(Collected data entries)
==*==
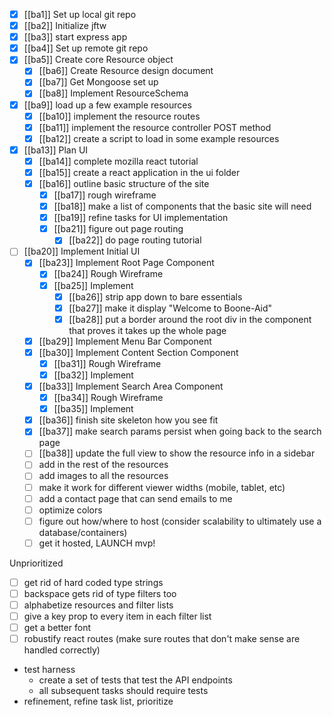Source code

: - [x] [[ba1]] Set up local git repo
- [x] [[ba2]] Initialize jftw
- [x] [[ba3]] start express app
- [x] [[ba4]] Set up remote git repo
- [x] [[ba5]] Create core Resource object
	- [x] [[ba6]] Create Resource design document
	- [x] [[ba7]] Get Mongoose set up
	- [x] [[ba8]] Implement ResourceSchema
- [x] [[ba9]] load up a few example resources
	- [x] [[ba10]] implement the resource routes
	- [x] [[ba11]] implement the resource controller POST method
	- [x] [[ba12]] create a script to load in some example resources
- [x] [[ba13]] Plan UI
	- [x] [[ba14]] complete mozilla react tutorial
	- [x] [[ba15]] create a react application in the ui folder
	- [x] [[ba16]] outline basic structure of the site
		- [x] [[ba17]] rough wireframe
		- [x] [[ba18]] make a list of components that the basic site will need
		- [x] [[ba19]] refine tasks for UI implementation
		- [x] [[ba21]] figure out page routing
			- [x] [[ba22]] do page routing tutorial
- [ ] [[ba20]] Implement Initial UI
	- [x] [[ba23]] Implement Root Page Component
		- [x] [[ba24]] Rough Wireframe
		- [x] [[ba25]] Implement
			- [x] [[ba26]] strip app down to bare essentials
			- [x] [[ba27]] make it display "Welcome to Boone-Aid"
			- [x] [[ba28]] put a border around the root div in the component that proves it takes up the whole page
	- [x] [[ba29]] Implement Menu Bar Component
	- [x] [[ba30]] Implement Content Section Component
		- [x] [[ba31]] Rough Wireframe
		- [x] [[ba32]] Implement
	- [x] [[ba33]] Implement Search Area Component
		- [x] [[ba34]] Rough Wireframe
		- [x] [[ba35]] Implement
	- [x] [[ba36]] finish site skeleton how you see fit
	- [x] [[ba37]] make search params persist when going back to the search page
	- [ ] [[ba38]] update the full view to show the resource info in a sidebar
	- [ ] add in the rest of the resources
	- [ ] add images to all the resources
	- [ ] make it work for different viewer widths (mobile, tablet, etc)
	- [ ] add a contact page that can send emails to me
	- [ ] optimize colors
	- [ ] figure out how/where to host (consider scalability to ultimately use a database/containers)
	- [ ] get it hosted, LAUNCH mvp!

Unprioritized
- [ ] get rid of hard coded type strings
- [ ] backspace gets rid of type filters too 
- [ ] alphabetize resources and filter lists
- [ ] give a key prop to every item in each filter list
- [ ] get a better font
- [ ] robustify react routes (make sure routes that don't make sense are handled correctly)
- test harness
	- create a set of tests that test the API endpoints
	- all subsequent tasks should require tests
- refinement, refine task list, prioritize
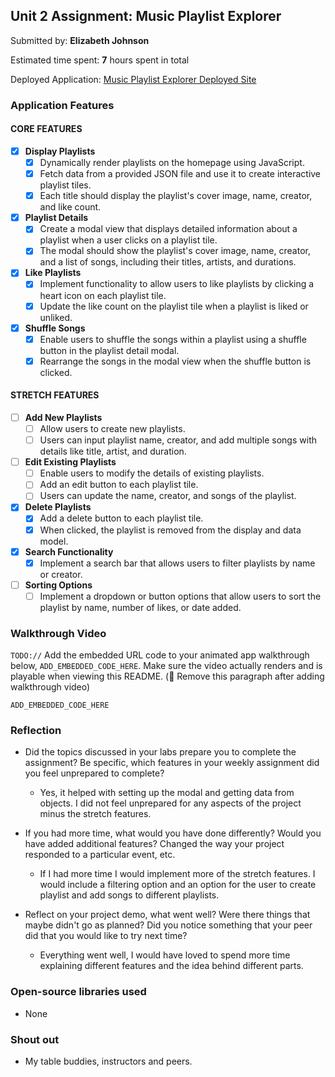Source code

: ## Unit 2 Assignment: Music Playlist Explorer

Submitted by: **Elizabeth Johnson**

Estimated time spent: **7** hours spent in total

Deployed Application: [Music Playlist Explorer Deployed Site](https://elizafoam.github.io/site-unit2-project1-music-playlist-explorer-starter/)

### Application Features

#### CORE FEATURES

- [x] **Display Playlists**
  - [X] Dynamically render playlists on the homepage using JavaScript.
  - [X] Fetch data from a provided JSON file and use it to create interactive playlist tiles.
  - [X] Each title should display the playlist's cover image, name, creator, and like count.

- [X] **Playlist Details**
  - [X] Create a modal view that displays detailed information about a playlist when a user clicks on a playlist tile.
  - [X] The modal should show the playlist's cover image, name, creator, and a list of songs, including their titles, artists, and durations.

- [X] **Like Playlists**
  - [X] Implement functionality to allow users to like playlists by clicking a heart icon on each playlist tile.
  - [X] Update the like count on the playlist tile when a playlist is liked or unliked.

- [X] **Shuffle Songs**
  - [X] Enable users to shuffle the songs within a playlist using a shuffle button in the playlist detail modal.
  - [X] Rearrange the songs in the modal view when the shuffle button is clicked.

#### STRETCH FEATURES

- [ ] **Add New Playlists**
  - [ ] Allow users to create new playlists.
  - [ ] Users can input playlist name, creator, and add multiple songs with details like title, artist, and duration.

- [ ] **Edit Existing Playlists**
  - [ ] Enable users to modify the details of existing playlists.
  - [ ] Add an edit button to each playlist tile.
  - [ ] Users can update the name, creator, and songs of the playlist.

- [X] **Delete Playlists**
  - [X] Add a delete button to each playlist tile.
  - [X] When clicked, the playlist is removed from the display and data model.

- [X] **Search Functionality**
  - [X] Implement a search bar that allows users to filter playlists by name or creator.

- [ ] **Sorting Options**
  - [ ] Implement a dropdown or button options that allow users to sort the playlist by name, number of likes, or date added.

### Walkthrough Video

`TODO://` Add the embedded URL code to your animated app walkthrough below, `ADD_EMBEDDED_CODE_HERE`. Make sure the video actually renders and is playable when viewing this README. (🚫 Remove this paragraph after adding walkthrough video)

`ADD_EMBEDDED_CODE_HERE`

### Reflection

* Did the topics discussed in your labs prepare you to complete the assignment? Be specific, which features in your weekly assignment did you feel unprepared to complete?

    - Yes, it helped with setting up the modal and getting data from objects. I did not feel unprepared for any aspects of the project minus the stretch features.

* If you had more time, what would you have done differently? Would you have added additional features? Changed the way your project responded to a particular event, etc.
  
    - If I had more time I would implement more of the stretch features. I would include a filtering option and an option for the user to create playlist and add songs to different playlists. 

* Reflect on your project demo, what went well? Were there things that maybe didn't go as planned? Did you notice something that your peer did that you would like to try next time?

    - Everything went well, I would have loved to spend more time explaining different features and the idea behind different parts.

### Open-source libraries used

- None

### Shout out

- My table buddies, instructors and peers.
==*==
*WORK REQUIRED*. Show all lines from the records above where the word "routes" occurs.

*EXERCISE SOLUTION*.
	- [x] [[ba10]] implement the resource routes
- [ ] robustify react routes (make sure routes that don't make sense are handled correctly)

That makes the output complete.